Mike, you are talking about someone who thinks cooking is having to open the box of cereal.  Duckin

----------


## GramChop

That's if I'm eatin' gourmet, Bob!  PB&J or hummus & pita is more my speed!

----------


## marybeth

Missy,
Mine is similar to Mike's but I roast the squash instead.  Cut in half and place in pan with some water. Roast at 400 for about 20 minutes, let it cool a little and scoop out the flesh.  I like the roasted flavor and no peeling needed.

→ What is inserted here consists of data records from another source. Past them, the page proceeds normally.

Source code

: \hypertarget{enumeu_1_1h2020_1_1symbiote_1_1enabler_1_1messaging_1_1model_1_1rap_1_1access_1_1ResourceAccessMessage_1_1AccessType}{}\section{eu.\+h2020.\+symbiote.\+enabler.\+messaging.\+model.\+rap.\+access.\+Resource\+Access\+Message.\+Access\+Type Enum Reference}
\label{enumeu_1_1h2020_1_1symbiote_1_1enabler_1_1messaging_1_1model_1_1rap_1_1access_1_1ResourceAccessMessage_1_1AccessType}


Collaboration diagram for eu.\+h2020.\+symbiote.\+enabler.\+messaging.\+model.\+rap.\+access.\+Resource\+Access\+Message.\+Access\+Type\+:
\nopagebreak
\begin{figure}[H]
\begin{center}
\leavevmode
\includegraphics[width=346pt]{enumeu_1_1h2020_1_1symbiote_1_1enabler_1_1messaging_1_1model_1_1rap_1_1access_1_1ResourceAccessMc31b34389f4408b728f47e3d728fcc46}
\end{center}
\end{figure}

Agree on the stick blender..LOVE it!

mb

----------


## GramChop

Ohhh....I like that idea, MB.  Roasting seems MUCH easier than boiling!  Thank you very much!!

----------


## MIke R

yeah roast or boil ..doesnt make much difference...I boil because I like having a  squash stock to work with


butternuts grow like weeds up here...I must have 50 pounds in my root cellar..we re eating it all winter long

----------


## andynap

This is a scream thread- sort of like teaching someone to ride a bike over the telephone- if I was a non-cook I would never start with butternut squash anything- the first question is how to peel it- easy- cut in half - scoop out the seeds and then cut into sections. With a sharp knife cut the peel off and then cube- roast or boil until tender. Done. 
OR- go to Trader Joe's and buy butternut squash soup. Done

----------


## GramChop

Well, I do declare:   Someone is in dire need of Geritol or a stiff drink!

----------


## andynap

Read the post grumps- I just showed you how to  peel the squash the easy way.

----------


## GramChop

Thank you.

----------


## MIke R

sharp knife is the key.....with this...and almost anything else cooking related

you can shave with my kitchen knives...they are that sharp..as only the knives of a  commercial fisherman would be...

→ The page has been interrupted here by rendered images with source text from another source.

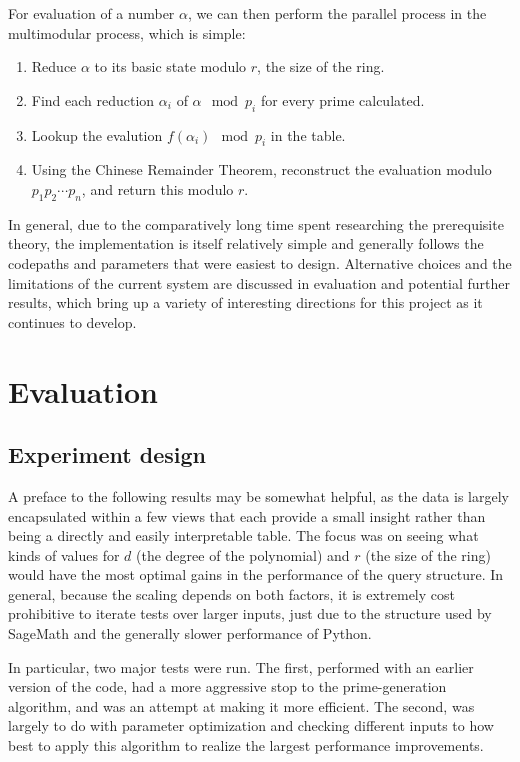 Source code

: \documentclass[pageno]{jpaper}
\begin{document}
For evaluation of a number $\alpha$, we can then perform the parallel process in the multimodular process, which is simple:
\begin{enumerate}
  \item 
    Reduce $\alpha$ to its basic state modulo $r$, the size of the ring.
  \item
    Find each reduction $\alpha_i$ of $\alpha \mod p_i$ for every prime calculated.
  \item
    Lookup the evalution $f(\alpha_i)\mod p_i$ in the table.
  \item
    Using the Chinese Remainder Theorem, reconstruct the evaluation modulo $p_1p_2\cdots p_n$, and return this modulo $r$.
\end{enumerate}

In general, due to the comparatively long time spent researching the prerequisite theory, the implementation is itself relatively simple and generally follows the codepaths and parameters that were easiest to design.
Alternative choices and the limitations of the current system are discussed in evaluation and potential further results, which bring up a variety of interesting directions for this project as it continues to develop.

\section{Evaluation}
\subsection{Experiment design}
A preface to the following results may be somewhat helpful, as the data is largely encapsulated within a few views that each provide a small insight rather than being a directly and easily interpretable table.
The focus was on seeing what kinds of values for $d$ (the degree of the polynomial) and $r$ (the size of the ring) would have the most optimal gains in the performance of the query structure.
In general, because the scaling depends on both factors, it is extremely cost prohibitive to iterate tests over larger inputs, just due to the structure used by SageMath and the generally slower performance of Python.

In particular, two major tests were run.
The first, performed with an earlier version of the code, had a more aggressive stop to the prime-generation algorithm, and was an attempt at making it more efficient.
The second, was largely to do with parameter optimization and checking different inputs to how best to apply this algorithm to realize the largest performance improvements.
\end{document}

I have zero tolerance for dull knives

----------


## GramChop

I somehow managed to keep the massive block of CutCo knives my former step-son sold us while he was in college.  There are a bunch of them and they ARE sharp!

----------


## andynap

My son sold Cutco in high school- we all have those knives- never cut myself with one tho- they are very sharp- still

----------


## GramChop

I have the whole mack-daddy block with close to 15 knives (not including the steak knives).  I think I have used a couple of them just a few times.

----------


## andynap

Since my wife was a chef before my son became a salesman we had a lot of knives to start so we got the steak knives, the spatula and 2 paring knives.

----------


## GramChop

I just used one to slice a peach and boy-oh-boy...it IS sharp!

----------


## Grey

Our local grocery store sells peeled and chopped squash.  Yours may have the same.  No chopping or peeling.  That might be a good route to go for the trial run.

----------


## MIke R

what the hell is Cutco???

Global...Chicago Cutlery...Dexter Russell...Wustof

----------


## GramChop

Very good idea! Thanks for the tip!

----------


## GramChop

> what the hell is Cutco???
> 
> Global...Chicago Cutlery...Dexter Russell...Wustof



 Cutco

----------